Chinese ecommerce giant signs deal to help country develop ecommerce capacity

December 12, 2016 | Retail & Ecommerce

Having established a dominant position in China, ecommerce giant Alibaba is setting its sights on expanding in Southeast Asia. Last week the Chinese firm inked a deal with the Thai government to speed the development of the country’s ecommerce sector.

The agreement calls for ecommerce platform Lazada—the leading ecommerce site in Thailand—to provide ecommerce training to 30,000 small- and medium-sized Thai businesses. Alibaba acquired a controlling stake in Lazada earlier this year.

The deal also calls for Alibaba to advise the country’s postal service, Thailand Post, on shipping and logistics.

Ecommerce makes up just a tiny sliver of Thailand’s total retail sales (1.5%), but it is growing rapidly. eMarketer projects that ecommerce sales, excluding travel, will grow at a rate exceeding 15% annually over the next four years, reaching total $5.69 billion by 2020.
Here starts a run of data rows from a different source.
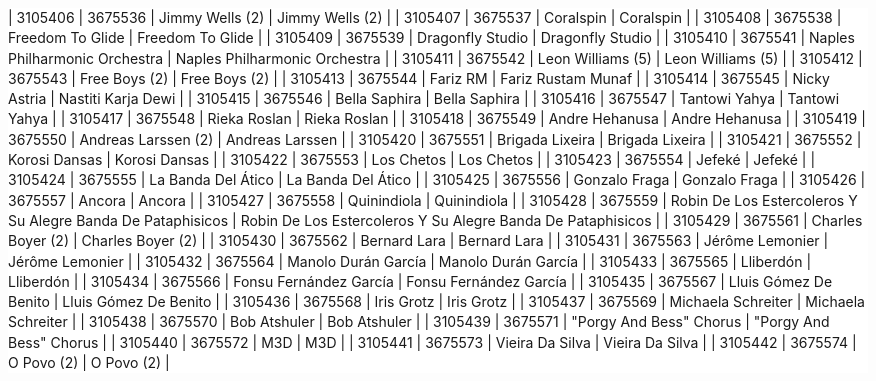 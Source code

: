 | 3105406 | 3675536 | Jimmy Wells (2) | Jimmy Wells (2) |
| 3105407 | 3675537 | Coralspin | Coralspin |
| 3105408 | 3675538 | Freedom To Glide | Freedom To Glide |
| 3105409 | 3675539 | Dragonfly Studio | Dragonfly Studio |
| 3105410 | 3675541 | Naples Philharmonic Orchestra | Naples Philharmonic Orchestra |
| 3105411 | 3675542 | Leon Williams (5) | Leon Williams (5) |
| 3105412 | 3675543 | Free Boys (2) | Free Boys (2) |
| 3105413 | 3675544 | Fariz RM | Fariz Rustam Munaf |
| 3105414 | 3675545 | Nicky Astria | Nastiti Karja Dewi |
| 3105415 | 3675546 | Bella Saphira | Bella Saphira |
| 3105416 | 3675547 | Tantowi Yahya | Tantowi Yahya |
| 3105417 | 3675548 | Rieka Roslan | Rieka Roslan |
| 3105418 | 3675549 | Andre Hehanusa | Andre Hehanusa |
| 3105419 | 3675550 | Andreas Larssen (2) | Andreas Larssen |
| 3105420 | 3675551 | Brigada Lixeira | Brigada Lixeira |
| 3105421 | 3675552 | Korosi Dansas | Korosi Dansas |
| 3105422 | 3675553 | Los Chetos | Los Chetos |
| 3105423 | 3675554 | Jefeké | Jefeké |
| 3105424 | 3675555 | La Banda Del Ático | La Banda Del Ático |
| 3105425 | 3675556 | Gonzalo Fraga | Gonzalo Fraga |
| 3105426 | 3675557 | Ancora | Ancora |
| 3105427 | 3675558 | Quinindiola | Quinindiola |
| 3105428 | 3675559 | Robin De Los Estercoleros Y Su Alegre Banda De Pataphisicos | Robin De Los Estercoleros Y Su Alegre Banda De Pataphisicos |
| 3105429 | 3675561 | Charles Boyer (2) | Charles Boyer (2) |
| 3105430 | 3675562 | Bernard Lara | Bernard Lara |
| 3105431 | 3675563 | Jérôme Lemonier | Jérôme Lemonier |
| 3105432 | 3675564 | Manolo Durán García | Manolo Durán García |
| 3105433 | 3675565 | Lliberdón | Lliberdón |
| 3105434 | 3675566 | Fonsu Fernández García | Fonsu Fernández García |
| 3105435 | 3675567 | Lluis Gómez De Benito | Lluis Gómez De Benito |
| 3105436 | 3675568 | Iris Grotz | Iris Grotz |
| 3105437 | 3675569 | Michaela Schreiter | Michaela Schreiter |
| 3105438 | 3675570 | Bob Atshuler | Bob Atshuler |
| 3105439 | 3675571 | "Porgy And Bess" Chorus | "Porgy And Bess" Chorus |
| 3105440 | 3675572 | M3D | M3D |
| 3105441 | 3675573 | Vieira Da Silva | Vieira Da Silva |
| 3105442 | 3675574 | O Povo (2) | O Povo (2) |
While other large international ecommerce players like Rocket Internet and Rakuten have been pulling up stakes in Southeast Asia this year, Alibaba has dug in.

Alibaba has the capital to outlast local competitors in order to gain market share, as well as deep experience handling payments and logistics problems in emerging markets. And it owns Lazada Thailand.

But Alibaba faces two potentially significant challenges in Thailand. One is that Thailand still lags behind developed markets in terms of internet usage. eMarketer estimates only 49.8% of the population of Thailand uses the internet as of 2016. Markets that are still in the early stages of internet adoption tend to need time to grow into ecommerce.

The second challenge for Alibaba is the other 800-pound gorilla in the global ecommerce sector: Amazon, the only competitor with the budget and will to battle Alibaba in a Southeast Asia turf war.

Alibaba already competes with Amazon in India via two surrogates in which it holds sizable stakes: Paytm, a payment and ecommerce company, and marketplace Snapdeal. The battle shaping up in India is likely a harbinger of things to come in Southeast Asia, according to Pawoot (Pom) Pongvitayapanu, the CEO and founder of local Thai ecommerce marketplace Tarad.com. “I think in the next 10 years there will be a few very big ecommerce sites,” Pongvitayapanu said. “Alibaba or Amazon, they‘re going to control the world. That’s coming for sure.”